Even if it means winning a Super Bowl, NFL players would prefer not to play for a tough coach. Consider Tom Coughlin who, after getting maligned for being too hard on players, won a Super Bowl last season. You'd think results would matter to other players.
Yet in this week's issue, Sports Illustrated polled 320 NFL players on which coach they'd least like to play for. Coughlin, with 16% of the vote, was well clear of runner-up Bill Belichick. The fact that the two coaches who battled for the Super Bowl last season, and are 12-4 this season, are shunned by players speaks to how little winning matters as a motivation for today's players.
Obviously players want to be treated with respect, something that Coughlin's been criticized for not doing in the past.
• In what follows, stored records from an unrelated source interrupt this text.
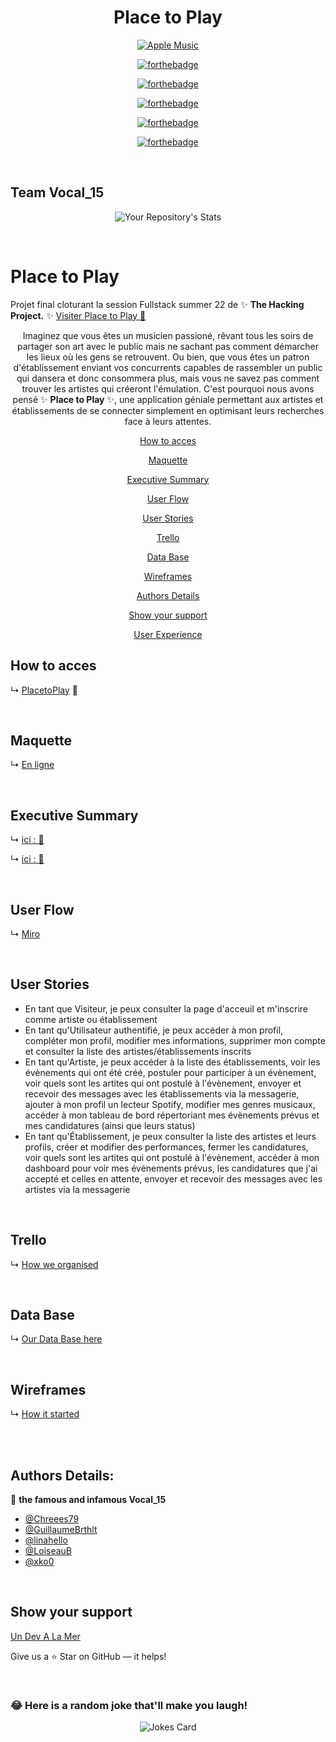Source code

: <div align="center">

# Place to Play
<a href='https://place-to-play.herokuapp.com/' target="_blank"><img alt='Apple Music' src='https://img.shields.io/badge/Place_to Play-100000?style=for-the-badge&logo=Apple Music&logoColor=white&labelColor=000000&color=FA9612'/></a>



[![forthebadge](https://forthebadge.com/images/badges/built-by-developers.svg)](https://forthebadge.com)

[![forthebadge](https://forthebadge.com/images/badges/powered-by-coffee.svg)](https://forthebadge.com)

[![forthebadge](https://forthebadge.com/images/badges/made-with-ruby.svg)](https://forthebadge.com)

[![forthebadge](https://forthebadge.com/images/badges/made-with-javascript.svg)](https://forthebadge.com)

[![forthebadge](https://forthebadge.com/images/badges/makes-people-smile.svg)](https://forthebadge.com)


</div>
</br>


## Team Vocal_15

<div align="center">

![Your Repository's Stats](https://contrib.rocks/image?repo=xko0/Fullstack_final_project)
</div>
</br>

# Place to Play

Projet final cloturant la session Fullstack summer 22 de ✨ **The Hacking Project.** ✨
[Visiter Place to Play 🎤](https://place-to-play.herokuapp.com/)

<div align="center">


Imaginez que vous êtes un musicien passioné, rêvant tous les soirs de partager son art avec le public mais ne sachant pas comment démarcher les lieux où les gens se retrouvent. Ou bien, que vous êtes un patron d'établissement enviant vos concurrents capables de rassembler un public qui dansera et donc consommera plus, mais vous ne savez pas comment trouver les artistes qui créeront l'émulation. 
C'est pourquoi nous avons pensé ✨ **Place to Play** ✨, une application géniale permettant aux artistes et établissements de se connecter simplement en optimisant leurs recherches face à leurs attentes.



[How to acces](#How-to-acces)

[Maquette](#Maquette)

[Executive Summary](#Executive-Summary)

[User Flow](#User-Flow)

[User Stories](#User-Stories)

[Trello](#Trello)

[Data Base](#Data-Base)

[Wireframes](#Wireframes)

[Authors Details](#authors-details)

[Show your support](#show-your-support)

[User Experience](#User-Experience)


</div>


## How to acces

↳ [PlacetoPlay](https://place-to-play.herokuapp.com/) 🎤 

</br>

## Maquette 
↳ [En ligne](https://docs.google.com/document/d/1E2NAPL6D3QoXMMCdR_7v6A5eSiC2n4lCCO-sQU9rwYY/edit?usp=sharing)

</br>


## Executive Summary

↳ [ici : 📝](https://docs.google.com/document/d/1JvldfOSjhAWcnvQaZFUA4HmRnRXYOkBUNrXmU8cSmP8/edit)

↳ [ici : 👀](https://docs.google.com/presentation/d/e/2PACX-1vTPSlbtuj5-yH3DJOwcdWsrK3DeFOYVvmuDvoADx_5zaU98CObdhCEQpGTct_SF7d_0UIJIdu34Pzn-/pub?start=true&loop=false&delayms=3000) 

</br>

## User Flow

↳ [Miro](https://miro.com/app/board/uXjVPaZVxQc=/?share_link_id=830918286609)

</br>

## User Stories

- En tant que Visiteur, je peux consulter la page d'acceuil et m'inscrire comme artiste ou établissement
- En tant qu'Utilisateur authentifié, je peux accéder à mon profil, compléter mon profil, modifier mes informations, supprimer mon compte et consulter la liste des artistes/établissements inscrits
- En tant qu'Artiste, je peux accéder à la liste des établissements, voir les évènements qui ont été créé, postuler pour participer à un évènement, voir quels sont les artites qui ont postulé à l'évènement, envoyer et recevoir des messages avec les établissements via la messagerie, ajouter à mon profil un lecteur Spotify, modifier mes genres musicaux, accéder à mon tableau de bord répertoriant mes évènements prévus et mes candidatures (ainsi que leurs status)
- En tant qu'Établissement, je peux consulter la liste des artistes et leurs profils, créer et modifier des performances, fermer les candidatures, voir quels sont les artites qui ont postulé à l'évènement, accéder à mon dashboard pour voir mes évènements prévus, les candidatures que j'ai accepté et celles en attente, envoyer et recevoir des messages avec les artistes via la messagerie


</br>

## Trello 

↳ [How we organised](https://trello.com/b/yxKhaD3p/placetoplay) 


</br>

## Data Base

↳ [Our Data Base here](https://lucid.app/lucidchart/fed4cdf6-e256-4172-83c2-1410f976a1d5/view?page=0_0&invitationId=inv_0ab1927e-74bf-4cef-86b0-f28b4bfe7ed6#)



</br>

## Wireframes 

↳ [How it started](https://wireframe.cc/pro/pp/3c3ef1d1c578583)


</br>
</br>


## Authors Details:

👤 **the famous and infamous Vocal_15**

- [@Chreees79](https://github.com/Chreees79)
- [@GuillaumeBrthlt](https://github.com/GuillaumeBrthlt)
- [@linahello](https://github.com/linahello)
- [@LoiseauB](https://github.com/LoiseauB)
- [@xko0](https://github.com/xko0) 
</br>


## Show your support

[Un Dev A La Mer](http://www.devalamer.fr/)

Give us a ⭐ Star on GitHub — it helps!

</br>

### 😂 Here is a random joke that'll make you laugh!
<div align="center">

![Jokes Card](https://readme-jokes.vercel.app/api)
</div>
For the last two years, though, the only player who seems to have a problem actually playing for Coughlin is Plaxico Burress, who had the same problems with Bill Cowher and would likely have the same problems with any coach on any team in any league. When you consider that the money and demands on your body will be roughly the same everywhere, it doesn't make sense that success doesn't rank higher on the list of considerations for a coach. You'd really rather play for Rod Marinelli or Herman Edwards?
It's interesting that Coughlin, Belichick and third and fourth-place finishers Eric Mangini and Tony Sparano are all members of the Bill Parcells family tree. Parcells himself finished fifth and does not have a warm, cuddly reputation for relationships with players. He does, however, have a reputation for winning football games. Leo Durocher once said that, in baseball, nice guys finish last. It's true in football, too.